第7章 実利主義
「お、今日の飯もよく出来てるじゃねぇか。
色合いも盛り付けもいいぞ!」
眼帯に、蒼い目が印象的な彼は料理男子なのか、器を手に取りしげしげと観察している。
「俺用に七味の筒を?…あんた、気が利くね」
七味の瓢箪を抱えて礼を言う彼は、鋭い目つきだけれど何処か可愛らしい。
「秀吉様、お茶が未だですね!お持ち致します」
「大丈夫だ、お前は座っておけばいいぞ、な?三成」
女性と見まごう程に美しい彼と、なんとも優しそうな主人らしき男性はにこやかに談笑している。そして、信長様の次に控えている男性…

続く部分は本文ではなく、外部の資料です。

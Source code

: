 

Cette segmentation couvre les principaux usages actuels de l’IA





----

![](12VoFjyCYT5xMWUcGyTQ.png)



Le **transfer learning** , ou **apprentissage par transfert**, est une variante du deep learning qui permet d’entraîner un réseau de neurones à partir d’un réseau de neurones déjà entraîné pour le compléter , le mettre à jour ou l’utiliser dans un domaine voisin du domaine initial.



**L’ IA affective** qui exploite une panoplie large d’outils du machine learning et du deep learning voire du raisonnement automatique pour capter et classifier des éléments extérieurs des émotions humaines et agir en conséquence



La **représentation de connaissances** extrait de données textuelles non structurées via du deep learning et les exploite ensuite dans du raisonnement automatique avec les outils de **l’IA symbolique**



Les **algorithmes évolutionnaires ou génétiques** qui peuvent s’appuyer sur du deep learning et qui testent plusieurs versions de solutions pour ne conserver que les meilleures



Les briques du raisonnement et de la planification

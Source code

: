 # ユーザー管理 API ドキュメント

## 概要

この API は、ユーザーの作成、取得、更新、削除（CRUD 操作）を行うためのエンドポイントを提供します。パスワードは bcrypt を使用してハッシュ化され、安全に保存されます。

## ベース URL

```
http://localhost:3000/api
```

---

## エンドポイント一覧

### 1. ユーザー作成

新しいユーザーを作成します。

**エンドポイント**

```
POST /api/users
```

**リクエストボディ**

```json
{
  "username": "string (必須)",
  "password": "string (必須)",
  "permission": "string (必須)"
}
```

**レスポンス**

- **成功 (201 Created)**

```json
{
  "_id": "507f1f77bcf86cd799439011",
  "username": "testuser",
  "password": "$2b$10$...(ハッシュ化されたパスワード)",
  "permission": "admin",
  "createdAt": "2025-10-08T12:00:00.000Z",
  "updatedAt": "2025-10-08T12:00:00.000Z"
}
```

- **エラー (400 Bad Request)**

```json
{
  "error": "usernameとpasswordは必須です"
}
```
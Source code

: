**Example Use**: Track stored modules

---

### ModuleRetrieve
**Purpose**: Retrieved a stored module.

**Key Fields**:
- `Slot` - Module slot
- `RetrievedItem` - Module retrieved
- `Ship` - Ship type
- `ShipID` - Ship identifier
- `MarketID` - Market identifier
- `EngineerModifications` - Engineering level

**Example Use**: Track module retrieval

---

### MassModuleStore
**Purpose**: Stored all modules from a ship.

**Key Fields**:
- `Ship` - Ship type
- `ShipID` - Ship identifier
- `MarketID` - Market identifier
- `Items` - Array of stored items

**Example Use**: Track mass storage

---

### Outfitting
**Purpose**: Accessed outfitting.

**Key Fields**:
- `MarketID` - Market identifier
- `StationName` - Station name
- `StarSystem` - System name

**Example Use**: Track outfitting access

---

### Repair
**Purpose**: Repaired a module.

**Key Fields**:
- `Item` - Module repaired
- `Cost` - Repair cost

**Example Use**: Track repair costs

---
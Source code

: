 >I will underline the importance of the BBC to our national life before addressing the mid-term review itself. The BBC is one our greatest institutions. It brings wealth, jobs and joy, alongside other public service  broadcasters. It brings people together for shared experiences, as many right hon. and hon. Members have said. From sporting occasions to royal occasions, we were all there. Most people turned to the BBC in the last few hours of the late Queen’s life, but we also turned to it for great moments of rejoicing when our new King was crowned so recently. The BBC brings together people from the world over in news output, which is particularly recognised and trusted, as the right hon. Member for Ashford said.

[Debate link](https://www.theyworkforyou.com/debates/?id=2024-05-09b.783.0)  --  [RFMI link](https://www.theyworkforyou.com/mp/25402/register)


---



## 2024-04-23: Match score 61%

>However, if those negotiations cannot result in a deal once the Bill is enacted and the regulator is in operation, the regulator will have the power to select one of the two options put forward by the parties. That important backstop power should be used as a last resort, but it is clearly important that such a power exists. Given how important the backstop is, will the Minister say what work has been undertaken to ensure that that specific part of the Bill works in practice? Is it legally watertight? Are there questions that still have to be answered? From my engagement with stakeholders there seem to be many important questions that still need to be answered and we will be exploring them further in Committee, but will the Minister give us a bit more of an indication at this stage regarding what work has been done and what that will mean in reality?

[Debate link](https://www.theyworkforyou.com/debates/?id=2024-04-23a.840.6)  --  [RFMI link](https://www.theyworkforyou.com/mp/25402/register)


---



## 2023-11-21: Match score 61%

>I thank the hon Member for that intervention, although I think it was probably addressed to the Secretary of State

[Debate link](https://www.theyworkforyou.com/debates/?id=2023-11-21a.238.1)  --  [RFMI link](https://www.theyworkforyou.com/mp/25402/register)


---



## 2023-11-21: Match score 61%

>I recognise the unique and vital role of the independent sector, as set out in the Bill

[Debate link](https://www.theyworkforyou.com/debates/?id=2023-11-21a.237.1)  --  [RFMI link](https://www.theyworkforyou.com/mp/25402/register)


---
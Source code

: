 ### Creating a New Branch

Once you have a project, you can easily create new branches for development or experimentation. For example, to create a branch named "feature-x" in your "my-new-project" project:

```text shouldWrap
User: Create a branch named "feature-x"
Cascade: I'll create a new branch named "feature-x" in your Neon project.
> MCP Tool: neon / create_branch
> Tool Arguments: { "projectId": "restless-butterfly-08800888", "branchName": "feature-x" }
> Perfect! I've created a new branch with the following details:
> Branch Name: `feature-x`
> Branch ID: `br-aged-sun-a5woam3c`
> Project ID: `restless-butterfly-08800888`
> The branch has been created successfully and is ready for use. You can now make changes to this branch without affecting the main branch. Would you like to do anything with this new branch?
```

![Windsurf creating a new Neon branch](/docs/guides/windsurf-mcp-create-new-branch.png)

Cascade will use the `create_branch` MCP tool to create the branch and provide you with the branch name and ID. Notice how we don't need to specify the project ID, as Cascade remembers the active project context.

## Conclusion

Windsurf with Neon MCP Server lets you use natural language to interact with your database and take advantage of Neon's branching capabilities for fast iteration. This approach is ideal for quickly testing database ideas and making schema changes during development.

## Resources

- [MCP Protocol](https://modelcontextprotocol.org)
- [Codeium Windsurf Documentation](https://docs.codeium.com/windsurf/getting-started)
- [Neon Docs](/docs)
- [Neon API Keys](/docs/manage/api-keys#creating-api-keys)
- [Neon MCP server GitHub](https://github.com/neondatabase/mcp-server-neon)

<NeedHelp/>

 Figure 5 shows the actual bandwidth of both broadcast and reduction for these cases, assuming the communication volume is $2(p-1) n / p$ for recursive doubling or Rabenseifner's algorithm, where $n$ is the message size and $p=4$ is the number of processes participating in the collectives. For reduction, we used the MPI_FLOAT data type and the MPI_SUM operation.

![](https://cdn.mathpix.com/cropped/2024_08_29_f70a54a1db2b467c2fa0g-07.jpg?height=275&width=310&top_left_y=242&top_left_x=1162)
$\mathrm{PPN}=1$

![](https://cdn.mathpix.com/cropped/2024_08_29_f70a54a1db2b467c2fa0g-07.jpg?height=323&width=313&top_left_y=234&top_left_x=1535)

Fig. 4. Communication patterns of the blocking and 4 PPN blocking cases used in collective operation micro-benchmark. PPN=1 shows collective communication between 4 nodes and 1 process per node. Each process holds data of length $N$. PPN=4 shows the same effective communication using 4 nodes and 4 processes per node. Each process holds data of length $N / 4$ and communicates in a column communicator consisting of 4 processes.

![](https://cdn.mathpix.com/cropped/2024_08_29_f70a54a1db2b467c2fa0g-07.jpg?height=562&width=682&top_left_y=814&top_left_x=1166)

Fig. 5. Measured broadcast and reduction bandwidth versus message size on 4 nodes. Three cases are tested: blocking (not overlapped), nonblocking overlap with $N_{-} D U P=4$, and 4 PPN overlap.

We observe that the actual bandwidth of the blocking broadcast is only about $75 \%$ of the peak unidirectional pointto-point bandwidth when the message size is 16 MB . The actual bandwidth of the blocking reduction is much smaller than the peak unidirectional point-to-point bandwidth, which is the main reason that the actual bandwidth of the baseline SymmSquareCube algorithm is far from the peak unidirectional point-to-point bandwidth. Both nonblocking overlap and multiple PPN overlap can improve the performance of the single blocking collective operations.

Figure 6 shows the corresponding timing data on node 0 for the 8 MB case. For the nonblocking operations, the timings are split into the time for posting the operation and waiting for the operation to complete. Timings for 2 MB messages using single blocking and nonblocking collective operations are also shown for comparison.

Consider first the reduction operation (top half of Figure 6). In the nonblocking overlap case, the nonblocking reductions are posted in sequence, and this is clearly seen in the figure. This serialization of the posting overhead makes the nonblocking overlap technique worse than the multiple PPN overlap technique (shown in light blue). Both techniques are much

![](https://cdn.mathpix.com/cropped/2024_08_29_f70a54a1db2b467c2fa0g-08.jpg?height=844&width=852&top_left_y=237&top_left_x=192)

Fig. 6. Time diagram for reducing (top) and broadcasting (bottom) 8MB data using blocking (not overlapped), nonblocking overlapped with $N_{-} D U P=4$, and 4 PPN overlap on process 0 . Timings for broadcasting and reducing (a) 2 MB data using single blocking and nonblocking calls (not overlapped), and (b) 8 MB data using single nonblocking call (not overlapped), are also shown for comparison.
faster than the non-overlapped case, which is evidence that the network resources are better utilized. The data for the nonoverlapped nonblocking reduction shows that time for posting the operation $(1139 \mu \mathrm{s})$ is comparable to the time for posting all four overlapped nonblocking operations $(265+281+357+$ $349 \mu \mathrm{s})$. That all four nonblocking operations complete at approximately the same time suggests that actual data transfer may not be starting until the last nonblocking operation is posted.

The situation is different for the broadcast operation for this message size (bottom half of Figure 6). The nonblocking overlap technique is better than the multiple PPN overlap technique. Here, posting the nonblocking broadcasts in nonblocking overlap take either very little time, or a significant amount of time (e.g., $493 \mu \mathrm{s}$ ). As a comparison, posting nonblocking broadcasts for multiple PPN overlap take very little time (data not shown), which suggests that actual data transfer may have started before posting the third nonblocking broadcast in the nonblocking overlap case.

白銀の髪がさらさらと艷めく下に、鷹のように鋭い琥珀色の瞳。
これまた作り物の様に美しい人が、こちらをじっと見ているのに気づく。
食事が未だだったかな、と思い当たるけれど、彼の前にもとっくに配膳は成されている。
しかし彼が目配せをした先、彼と向かい合うような席には誰もいない事に気付く。
どうやら配膳も未だらしい…
人垣を縫って進むと、その彼が空いた席を指し示してくれた。
「彼奴もすぐに戻るだろう。そこに置いてやってくれ」
「畏まりました!」
優しい言い方から察するに、此処が姫の席なのだろう。
ちょうど良かった、戻って来られたらご挨拶とネタばらしをしよう、と…
主のいない席に配膳を進めていく。